PROBLEM STATEMENT:
Your answer should repeat every line of the records below in which the word "quotation" appears.

Stored data entries:
+ + + + + + +
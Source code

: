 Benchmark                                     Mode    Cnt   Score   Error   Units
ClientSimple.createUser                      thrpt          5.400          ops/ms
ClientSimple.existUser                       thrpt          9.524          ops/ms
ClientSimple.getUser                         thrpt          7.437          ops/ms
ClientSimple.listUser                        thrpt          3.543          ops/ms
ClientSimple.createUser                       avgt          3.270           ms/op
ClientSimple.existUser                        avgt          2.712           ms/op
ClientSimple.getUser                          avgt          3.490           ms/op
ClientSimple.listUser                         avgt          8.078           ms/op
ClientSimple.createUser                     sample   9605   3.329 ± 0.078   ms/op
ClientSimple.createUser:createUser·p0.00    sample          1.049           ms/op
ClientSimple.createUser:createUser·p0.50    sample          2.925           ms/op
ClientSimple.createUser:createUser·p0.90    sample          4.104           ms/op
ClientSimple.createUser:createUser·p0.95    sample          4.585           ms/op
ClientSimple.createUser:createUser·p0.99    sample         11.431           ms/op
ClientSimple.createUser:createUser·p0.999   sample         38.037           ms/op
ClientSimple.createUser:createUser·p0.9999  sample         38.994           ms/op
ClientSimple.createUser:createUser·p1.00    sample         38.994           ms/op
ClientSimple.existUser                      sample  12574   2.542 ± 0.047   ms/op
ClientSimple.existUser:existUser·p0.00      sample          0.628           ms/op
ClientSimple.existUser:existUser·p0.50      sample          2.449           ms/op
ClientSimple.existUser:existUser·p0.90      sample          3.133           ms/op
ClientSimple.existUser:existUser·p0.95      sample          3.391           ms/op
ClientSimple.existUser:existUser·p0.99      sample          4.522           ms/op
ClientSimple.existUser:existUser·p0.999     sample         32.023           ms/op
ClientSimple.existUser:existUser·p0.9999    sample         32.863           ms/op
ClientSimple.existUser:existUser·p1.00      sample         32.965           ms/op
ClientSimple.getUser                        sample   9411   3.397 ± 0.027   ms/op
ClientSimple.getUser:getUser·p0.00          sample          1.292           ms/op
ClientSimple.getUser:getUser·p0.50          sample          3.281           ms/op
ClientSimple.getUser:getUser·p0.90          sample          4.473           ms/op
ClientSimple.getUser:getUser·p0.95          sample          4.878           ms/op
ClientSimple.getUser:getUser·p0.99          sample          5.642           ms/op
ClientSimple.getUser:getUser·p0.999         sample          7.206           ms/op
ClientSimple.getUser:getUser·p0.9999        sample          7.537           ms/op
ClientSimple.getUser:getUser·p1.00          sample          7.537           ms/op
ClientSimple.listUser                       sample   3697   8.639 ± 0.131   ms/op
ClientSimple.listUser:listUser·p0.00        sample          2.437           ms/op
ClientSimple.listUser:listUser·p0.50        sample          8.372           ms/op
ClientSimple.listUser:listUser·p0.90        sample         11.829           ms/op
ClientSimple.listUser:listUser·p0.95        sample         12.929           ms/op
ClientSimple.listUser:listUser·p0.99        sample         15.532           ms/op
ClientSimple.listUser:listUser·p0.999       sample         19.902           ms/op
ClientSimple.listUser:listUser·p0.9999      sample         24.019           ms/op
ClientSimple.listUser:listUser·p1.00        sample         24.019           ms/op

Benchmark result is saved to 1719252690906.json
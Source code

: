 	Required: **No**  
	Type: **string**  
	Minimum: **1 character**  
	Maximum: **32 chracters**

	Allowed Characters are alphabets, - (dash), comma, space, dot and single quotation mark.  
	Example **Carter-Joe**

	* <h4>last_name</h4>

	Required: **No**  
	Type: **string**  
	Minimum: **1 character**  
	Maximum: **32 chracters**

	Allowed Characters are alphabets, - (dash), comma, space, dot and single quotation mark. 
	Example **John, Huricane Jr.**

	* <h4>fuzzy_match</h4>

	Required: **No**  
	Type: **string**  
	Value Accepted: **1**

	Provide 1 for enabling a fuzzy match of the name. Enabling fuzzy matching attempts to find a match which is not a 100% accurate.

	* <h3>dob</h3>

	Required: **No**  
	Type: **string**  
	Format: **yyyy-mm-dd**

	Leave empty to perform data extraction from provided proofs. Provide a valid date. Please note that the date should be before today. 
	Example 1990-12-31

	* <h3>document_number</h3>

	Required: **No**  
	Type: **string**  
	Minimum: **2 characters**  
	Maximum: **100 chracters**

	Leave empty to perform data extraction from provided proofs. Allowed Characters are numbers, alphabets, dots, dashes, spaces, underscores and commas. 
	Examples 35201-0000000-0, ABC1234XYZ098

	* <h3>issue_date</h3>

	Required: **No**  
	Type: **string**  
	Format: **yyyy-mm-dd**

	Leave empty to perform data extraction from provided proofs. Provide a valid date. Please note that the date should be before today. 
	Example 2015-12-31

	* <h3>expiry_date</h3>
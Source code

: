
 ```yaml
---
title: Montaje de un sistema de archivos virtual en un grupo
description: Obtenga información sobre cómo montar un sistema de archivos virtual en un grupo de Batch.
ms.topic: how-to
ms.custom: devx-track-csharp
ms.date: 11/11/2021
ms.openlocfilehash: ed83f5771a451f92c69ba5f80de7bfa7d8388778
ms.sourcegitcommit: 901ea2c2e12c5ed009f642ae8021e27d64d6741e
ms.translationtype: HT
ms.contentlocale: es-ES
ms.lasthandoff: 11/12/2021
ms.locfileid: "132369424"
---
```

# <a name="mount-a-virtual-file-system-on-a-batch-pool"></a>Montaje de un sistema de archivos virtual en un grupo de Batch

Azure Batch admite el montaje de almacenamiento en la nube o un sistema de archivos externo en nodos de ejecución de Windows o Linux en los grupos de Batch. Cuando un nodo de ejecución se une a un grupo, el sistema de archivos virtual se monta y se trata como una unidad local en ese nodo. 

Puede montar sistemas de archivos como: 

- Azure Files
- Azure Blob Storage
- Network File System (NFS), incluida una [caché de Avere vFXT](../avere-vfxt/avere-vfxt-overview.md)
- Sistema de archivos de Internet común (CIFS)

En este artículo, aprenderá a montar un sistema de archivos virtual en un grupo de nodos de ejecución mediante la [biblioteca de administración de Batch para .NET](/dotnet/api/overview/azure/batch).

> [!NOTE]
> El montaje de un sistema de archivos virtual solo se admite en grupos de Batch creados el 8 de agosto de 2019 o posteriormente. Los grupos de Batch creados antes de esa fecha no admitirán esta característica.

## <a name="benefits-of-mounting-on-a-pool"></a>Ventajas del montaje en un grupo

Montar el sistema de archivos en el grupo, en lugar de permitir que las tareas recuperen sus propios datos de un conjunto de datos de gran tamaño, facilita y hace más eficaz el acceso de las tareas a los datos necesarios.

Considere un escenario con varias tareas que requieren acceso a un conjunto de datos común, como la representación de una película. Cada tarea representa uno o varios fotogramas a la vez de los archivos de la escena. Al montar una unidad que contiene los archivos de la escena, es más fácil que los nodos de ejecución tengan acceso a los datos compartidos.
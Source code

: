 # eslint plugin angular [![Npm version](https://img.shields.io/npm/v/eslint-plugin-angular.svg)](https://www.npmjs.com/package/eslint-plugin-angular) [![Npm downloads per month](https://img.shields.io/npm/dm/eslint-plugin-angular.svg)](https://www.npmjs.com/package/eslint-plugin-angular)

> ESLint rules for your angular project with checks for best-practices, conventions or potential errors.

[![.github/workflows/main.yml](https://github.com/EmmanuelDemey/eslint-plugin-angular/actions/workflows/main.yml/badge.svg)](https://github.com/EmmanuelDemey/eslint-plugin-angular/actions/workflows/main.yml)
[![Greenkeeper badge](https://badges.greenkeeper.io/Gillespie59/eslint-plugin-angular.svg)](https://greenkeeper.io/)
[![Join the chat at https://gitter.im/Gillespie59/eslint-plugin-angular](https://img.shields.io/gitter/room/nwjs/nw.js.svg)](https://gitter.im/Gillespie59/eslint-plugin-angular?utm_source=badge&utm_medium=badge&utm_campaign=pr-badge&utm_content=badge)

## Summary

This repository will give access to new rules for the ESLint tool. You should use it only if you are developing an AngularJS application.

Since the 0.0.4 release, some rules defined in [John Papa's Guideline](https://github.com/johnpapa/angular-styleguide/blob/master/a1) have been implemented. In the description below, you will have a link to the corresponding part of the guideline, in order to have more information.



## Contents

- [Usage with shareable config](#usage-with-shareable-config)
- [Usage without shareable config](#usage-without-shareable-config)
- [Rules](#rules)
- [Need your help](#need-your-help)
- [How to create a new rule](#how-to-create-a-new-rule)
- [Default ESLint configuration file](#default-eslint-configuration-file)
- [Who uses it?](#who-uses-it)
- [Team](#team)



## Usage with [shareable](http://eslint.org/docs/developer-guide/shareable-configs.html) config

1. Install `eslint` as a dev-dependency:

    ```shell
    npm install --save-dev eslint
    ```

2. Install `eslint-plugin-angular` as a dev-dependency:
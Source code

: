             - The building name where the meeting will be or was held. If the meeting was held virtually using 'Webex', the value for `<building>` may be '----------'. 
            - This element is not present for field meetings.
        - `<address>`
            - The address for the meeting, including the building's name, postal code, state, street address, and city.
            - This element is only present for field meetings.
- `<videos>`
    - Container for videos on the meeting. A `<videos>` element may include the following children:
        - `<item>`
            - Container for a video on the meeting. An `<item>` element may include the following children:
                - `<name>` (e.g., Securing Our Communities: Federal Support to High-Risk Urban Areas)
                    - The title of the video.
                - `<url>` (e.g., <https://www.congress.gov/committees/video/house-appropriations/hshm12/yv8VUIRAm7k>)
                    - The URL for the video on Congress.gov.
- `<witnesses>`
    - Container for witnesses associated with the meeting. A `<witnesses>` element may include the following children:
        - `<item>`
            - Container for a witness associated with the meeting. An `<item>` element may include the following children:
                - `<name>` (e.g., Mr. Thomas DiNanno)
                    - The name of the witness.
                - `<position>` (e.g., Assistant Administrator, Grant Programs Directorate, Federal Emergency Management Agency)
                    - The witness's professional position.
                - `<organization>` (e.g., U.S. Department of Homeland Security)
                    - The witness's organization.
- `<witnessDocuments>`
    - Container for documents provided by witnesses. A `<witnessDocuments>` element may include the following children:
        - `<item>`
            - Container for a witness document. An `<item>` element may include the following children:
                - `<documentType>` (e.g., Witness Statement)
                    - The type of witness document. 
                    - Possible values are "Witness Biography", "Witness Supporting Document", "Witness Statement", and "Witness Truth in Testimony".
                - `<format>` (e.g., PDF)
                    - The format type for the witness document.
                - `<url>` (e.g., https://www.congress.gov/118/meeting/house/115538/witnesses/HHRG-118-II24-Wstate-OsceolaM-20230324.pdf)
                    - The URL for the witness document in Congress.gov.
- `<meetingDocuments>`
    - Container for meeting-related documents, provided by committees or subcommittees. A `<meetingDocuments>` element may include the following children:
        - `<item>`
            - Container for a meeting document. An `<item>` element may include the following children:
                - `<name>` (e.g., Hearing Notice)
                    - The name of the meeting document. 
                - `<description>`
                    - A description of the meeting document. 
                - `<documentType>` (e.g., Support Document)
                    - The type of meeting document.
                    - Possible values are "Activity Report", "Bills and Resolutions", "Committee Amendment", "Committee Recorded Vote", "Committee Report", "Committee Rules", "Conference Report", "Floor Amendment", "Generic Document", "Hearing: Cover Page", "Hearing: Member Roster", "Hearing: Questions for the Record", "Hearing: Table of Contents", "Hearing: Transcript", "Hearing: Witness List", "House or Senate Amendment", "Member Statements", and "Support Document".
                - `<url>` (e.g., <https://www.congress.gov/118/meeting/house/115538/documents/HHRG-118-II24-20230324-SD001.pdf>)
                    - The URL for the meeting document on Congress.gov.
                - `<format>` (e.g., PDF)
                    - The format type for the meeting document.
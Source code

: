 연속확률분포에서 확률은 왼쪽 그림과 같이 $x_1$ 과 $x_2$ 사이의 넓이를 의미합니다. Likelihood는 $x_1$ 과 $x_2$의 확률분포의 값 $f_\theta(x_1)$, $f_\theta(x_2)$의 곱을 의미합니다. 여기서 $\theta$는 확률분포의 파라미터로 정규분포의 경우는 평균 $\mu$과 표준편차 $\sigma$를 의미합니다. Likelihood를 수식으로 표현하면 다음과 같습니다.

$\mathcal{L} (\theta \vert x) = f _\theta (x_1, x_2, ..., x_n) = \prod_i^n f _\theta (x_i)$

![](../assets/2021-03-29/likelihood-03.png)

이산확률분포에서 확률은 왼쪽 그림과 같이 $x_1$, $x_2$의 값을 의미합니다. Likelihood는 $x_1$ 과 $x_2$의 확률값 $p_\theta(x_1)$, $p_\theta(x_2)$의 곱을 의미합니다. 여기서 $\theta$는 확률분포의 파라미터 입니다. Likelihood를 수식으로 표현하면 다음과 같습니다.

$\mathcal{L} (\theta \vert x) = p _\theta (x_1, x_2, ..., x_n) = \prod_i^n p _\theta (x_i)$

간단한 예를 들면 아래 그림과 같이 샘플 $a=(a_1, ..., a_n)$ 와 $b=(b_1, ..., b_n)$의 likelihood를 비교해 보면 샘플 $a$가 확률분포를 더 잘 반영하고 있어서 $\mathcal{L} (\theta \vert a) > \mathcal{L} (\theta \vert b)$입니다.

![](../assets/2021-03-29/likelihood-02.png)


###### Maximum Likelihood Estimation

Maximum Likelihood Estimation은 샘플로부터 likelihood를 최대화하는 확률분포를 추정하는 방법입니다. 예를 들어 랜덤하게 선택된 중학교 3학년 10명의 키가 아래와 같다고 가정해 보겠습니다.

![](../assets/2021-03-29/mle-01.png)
+ + + + + + +
EXERCISE OUTPUT:
	Allowed Characters are alphabets, - (dash), comma, space, dot and single quotation mark.  
	Allowed Characters are alphabets, - (dash), comma, space, dot and single quotation mark. 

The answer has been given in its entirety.